What they might need: To feel security, guidance, safety, comfort
How you could respond:
Build a trusting nurturing relationship to help them feel safe.
Lend an ear, so they can talk about what worries them. Non-judging responses.
Use photo and talk about their dad, and don't try to change the subject.
Question:
Where is my husband or wife?
What they might need: To feel safe, secure, loved, friendship, companionship
How you could respond:
Introduce them to another resident or invite someone they like over to visit.
Use photos to talk and reminisces about family.
Talking often creates healing for people.
Ask them questions about their spouse and fond memories (only if they are not distressed)
Question:
Where are my children?
What they might need: To feel comfort, purpose, love, belonging
How you could respond:
You could let them help with activities like folding clothes, make a shopping list, getting ready for mealtime, dusting, shaking rugs outside, or sweeping.
Spend time with them talking about their life and past memories.
Sharing stories with someone can help them feel loved and happy, because they remember their achievements.
Question:
Where is my home, or house?
What they might need: To feel in control, accepted, familiar and comfort
How you could respond:
Invite them to be involved in the environment, so they feel a sense of belong there.
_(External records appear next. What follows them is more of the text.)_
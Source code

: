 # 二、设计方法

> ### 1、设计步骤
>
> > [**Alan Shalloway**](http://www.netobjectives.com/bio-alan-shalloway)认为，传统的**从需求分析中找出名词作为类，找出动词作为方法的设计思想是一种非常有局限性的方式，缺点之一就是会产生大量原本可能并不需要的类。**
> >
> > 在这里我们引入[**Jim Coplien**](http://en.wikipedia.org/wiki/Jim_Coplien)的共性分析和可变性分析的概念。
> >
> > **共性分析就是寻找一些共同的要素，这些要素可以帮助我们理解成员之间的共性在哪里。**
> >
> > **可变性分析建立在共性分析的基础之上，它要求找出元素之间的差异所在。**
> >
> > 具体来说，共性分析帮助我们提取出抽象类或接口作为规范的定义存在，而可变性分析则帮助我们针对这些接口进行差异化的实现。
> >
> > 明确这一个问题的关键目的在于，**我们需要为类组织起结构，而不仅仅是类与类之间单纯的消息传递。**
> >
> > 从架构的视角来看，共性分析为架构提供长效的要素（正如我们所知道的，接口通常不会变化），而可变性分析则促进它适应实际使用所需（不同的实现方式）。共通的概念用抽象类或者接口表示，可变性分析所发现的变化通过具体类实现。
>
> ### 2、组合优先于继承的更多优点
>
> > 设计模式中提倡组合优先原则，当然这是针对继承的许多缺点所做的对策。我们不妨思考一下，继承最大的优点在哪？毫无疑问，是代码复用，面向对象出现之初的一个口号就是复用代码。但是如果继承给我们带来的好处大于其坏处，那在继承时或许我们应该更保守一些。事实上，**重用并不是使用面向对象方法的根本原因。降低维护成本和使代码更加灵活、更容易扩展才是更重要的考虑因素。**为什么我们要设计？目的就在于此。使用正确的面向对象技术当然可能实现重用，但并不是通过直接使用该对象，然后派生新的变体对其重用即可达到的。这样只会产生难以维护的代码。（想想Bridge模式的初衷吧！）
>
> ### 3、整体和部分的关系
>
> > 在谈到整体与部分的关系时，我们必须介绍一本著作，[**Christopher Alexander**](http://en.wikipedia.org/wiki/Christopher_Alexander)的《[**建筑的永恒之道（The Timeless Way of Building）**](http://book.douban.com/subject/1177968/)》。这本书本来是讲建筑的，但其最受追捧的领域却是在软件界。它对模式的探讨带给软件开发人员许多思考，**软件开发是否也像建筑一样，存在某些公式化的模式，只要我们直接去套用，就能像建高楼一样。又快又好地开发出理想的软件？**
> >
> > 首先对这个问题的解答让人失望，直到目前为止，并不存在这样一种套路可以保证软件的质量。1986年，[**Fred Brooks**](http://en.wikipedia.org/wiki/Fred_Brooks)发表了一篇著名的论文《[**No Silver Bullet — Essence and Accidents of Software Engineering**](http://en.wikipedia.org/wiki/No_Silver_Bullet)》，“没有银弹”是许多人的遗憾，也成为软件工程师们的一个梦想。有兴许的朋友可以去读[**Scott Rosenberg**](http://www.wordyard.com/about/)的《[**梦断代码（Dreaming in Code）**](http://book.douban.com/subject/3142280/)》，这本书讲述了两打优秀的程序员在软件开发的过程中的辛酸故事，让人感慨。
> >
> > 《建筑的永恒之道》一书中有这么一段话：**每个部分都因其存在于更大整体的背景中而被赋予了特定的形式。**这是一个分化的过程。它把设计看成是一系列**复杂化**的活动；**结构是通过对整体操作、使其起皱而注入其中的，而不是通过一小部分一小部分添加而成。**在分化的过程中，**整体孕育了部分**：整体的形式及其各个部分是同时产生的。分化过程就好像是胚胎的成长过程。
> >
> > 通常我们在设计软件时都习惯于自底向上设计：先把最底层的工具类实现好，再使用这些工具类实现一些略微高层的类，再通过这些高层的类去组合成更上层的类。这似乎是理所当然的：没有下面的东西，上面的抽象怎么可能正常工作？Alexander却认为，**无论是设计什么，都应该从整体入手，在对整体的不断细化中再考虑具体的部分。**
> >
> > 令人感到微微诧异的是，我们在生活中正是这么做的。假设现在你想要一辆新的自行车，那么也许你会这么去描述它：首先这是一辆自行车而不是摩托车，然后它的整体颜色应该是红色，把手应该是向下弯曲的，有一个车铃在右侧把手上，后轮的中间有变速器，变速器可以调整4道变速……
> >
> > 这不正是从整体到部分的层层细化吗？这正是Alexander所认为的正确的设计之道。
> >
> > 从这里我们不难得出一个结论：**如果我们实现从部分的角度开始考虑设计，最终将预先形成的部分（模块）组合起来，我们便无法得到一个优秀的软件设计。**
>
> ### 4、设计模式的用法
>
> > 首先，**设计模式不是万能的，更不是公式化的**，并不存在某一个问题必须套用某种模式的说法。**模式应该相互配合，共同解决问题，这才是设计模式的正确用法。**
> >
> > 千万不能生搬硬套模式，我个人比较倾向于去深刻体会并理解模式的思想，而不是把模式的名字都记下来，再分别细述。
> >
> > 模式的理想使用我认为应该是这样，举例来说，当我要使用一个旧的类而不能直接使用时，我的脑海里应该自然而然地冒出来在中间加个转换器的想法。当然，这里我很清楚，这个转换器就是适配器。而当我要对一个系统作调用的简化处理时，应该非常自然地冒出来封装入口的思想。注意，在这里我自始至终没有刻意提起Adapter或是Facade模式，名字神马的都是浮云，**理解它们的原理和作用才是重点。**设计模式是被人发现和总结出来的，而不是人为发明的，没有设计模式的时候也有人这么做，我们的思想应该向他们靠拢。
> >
Talk with them about how long they've lived here, and who's been by to visit them.
Ask them if they want to help with household stuff, cooking, or kids activities.
Keep their environment familiar to them with furniture, decorations and personal items.
When it comes to therapeutic lies, I have mixed opinions. It's a complex topic and a useful tool, but it has potential for being mis-used like many things. I feel if it's done with people who suffer from sever dementia, it's harmless, as long as it provides therapeutic benefit for them like reducing anxiety and suffering.
I do feel that lying can become habitual, so if caregivers spend time lying throughout their day, it might have negative affects on them. Lying can become a habit that carries over to the rest of their lives.
As I always say, there's a balance needed and I'll leave that up to each of you to decide.
I'm not here to tell you not to lie. I wanted to share insight and alternatives to lying in the above paragraphs.